A federal judge in Texas is allowing ExxonMobil to depose Massachusetts Attorney General Maura Healey in Dallas next month regarding a wide-ranging investigation of the supermajor. New York’s Eric Schneiderman also was told to make himself “available” for testimony on Dec. 13.

The order by U.S. District Judge Ed Kinkeade of the Northern District in Forth Worth regards a counter lawsuit filed by ExxonMobil following a multi-state investigation launched last year by Schneiderman. The state AGs are probing whether ExxonMobil violated securities laws and consumer protection regulations. Also being investigated is whether the supermajor properly accounted for its oil and natural gas reserves.

ExxonMobil retaliated with a lawsuit first against Healey and amended it last week to add Schneiderman. The company is accusing them of “improper bias and unconstitutional objectives” (ExxonMobil Corp. v. Healey, 16-cv-00469).

ExxonMobil has asked Kinkeade to impose an injunction to prevent subpoenas from being enforced, which demand years of internal research and investor communications. It argues that the AGs are pursuing a political agenda aligned with anti-fossil groups.

The AGs are “conducting improper and politically motivated investigations of ExxonMobil in a coordinated effort to silence and intimidate one side of the public policy debate on how to address climate change,” ExxonMobil’s lawsuit states.

“We have no choice but to defend ourselves against politically motivated investigations that are biased, in bad faith and without legal merit,” spokesman Alan Jeffers said. “We did not start this, but we will see it through and will vigorously defend ourselves against false allegations and mischaracterizations of our climate research and investor communications.”

Kinkeade’s order reinforces his October ruling granting discovery. The judge expressed concerns last month about whether Healey’s office was investigating ExxonMobil in bad faith. ExxonMobil also is seeking to bar enforcement of Healey’s civil investigation demand, which was filed in Massachusetts.

Kinkeade wrote that the court “is mindful of the busy schedule of each of the Attorneys General Healey and Schneiderman and will be open to considering a different date for the deposition” other than Dec. 13.

Healey is “vigorously opposing” Kinkeade’s order. During an event in Boston on Monday, Healey was asked by reporters if she planned to fight the order to appear in Dallas.

“Legally, we believe we’re on strong legal ground, not only with respect to the questions that we’ve asked but also with respect to the position that this court has no jurisdiction over us — meaning, in simple terms, what the court has done is inappropriate,” Healey told reporters.

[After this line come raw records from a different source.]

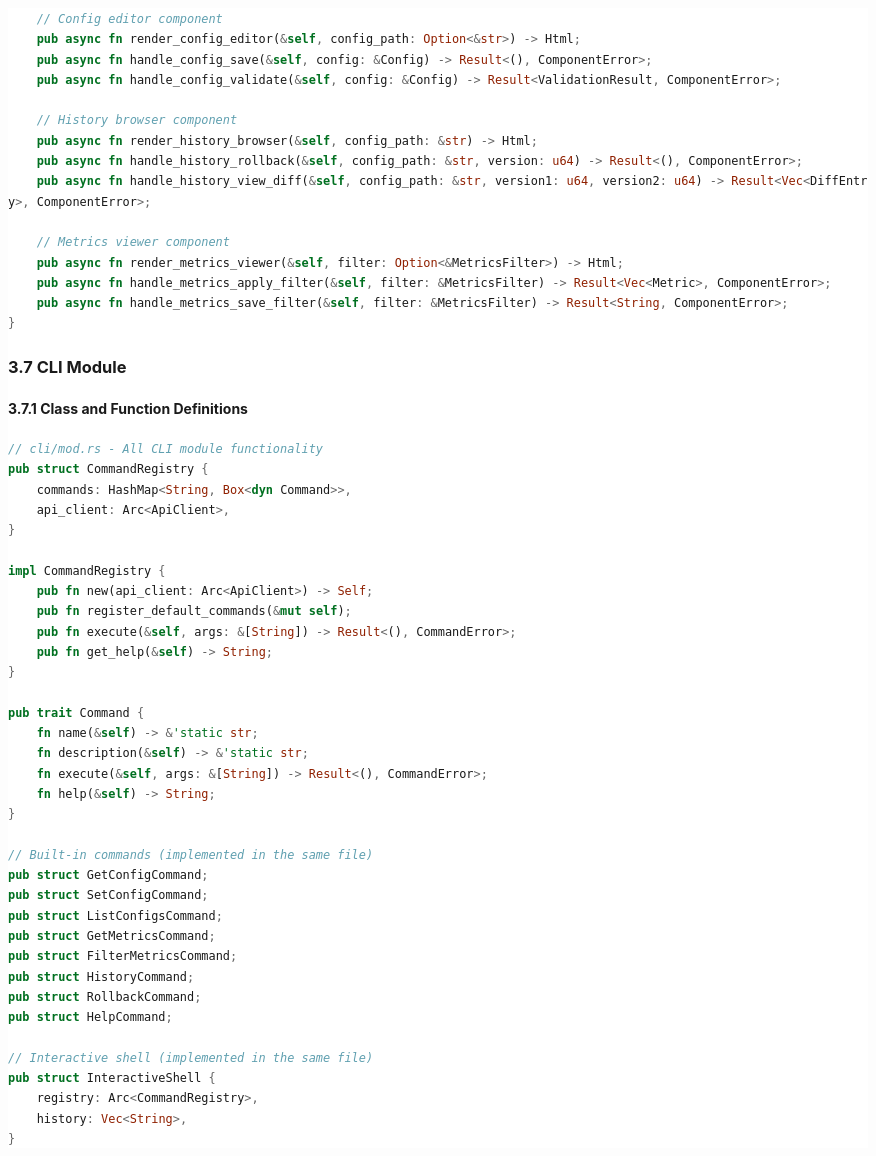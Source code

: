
 ```rust
    // Config editor component
    pub async fn render_config_editor(&self, config_path: Option<&str>) -> Html;
    pub async fn handle_config_save(&self, config: &Config) -> Result<(), ComponentError>;
    pub async fn handle_config_validate(&self, config: &Config) -> Result<ValidationResult, ComponentError>;
    
    // History browser component
    pub async fn render_history_browser(&self, config_path: &str) -> Html;
    pub async fn handle_history_rollback(&self, config_path: &str, version: u64) -> Result<(), ComponentError>;
    pub async fn handle_history_view_diff(&self, config_path: &str, version1: u64, version2: u64) -> Result<Vec<DiffEntry>, ComponentError>;
    
    // Metrics viewer component
    pub async fn render_metrics_viewer(&self, filter: Option<&MetricsFilter>) -> Html;
    pub async fn handle_metrics_apply_filter(&self, filter: &MetricsFilter) -> Result<Vec<Metric>, ComponentError>;
    pub async fn handle_metrics_save_filter(&self, filter: &MetricsFilter) -> Result<String, ComponentError>;
}
```

### 3.7 CLI Module

#### 3.7.1 Class and Function Definitions

```rust
// cli/mod.rs - All CLI module functionality
pub struct CommandRegistry {
    commands: HashMap<String, Box<dyn Command>>,
    api_client: Arc<ApiClient>,
}

impl CommandRegistry {
    pub fn new(api_client: Arc<ApiClient>) -> Self;
    pub fn register_default_commands(&mut self);
    pub fn execute(&self, args: &[String]) -> Result<(), CommandError>;
    pub fn get_help(&self) -> String;
}

pub trait Command {
    fn name(&self) -> &'static str;
    fn description(&self) -> &'static str;
    fn execute(&self, args: &[String]) -> Result<(), CommandError>;
    fn help(&self) -> String;
}

// Built-in commands (implemented in the same file)
pub struct GetConfigCommand;
pub struct SetConfigCommand;
pub struct ListConfigsCommand;
pub struct GetMetricsCommand;
pub struct FilterMetricsCommand;
pub struct HistoryCommand;
pub struct RollbackCommand;
pub struct HelpCommand;

// Interactive shell (implemented in the same file)
pub struct InteractiveShell {
    registry: Arc<CommandRegistry>,
    history: Vec<String>,
}

```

The probe into ExxonMobil activity is not politically motivated, she said.

“Our position in this litigation is that the authorities in Texas, and specifically the federal court down there, has no jurisdiction over state attorneys general and the work of their offices, and it’s been disappointing to see Exxon fight requests for basic information,” she said. “Our job as attorneys general is to be able to ask questions, and when we become aware of instances of potential fraud — potential fraud on consumers — it’s our job to be able to ask questions, ask companies for information and have companies produce that information.”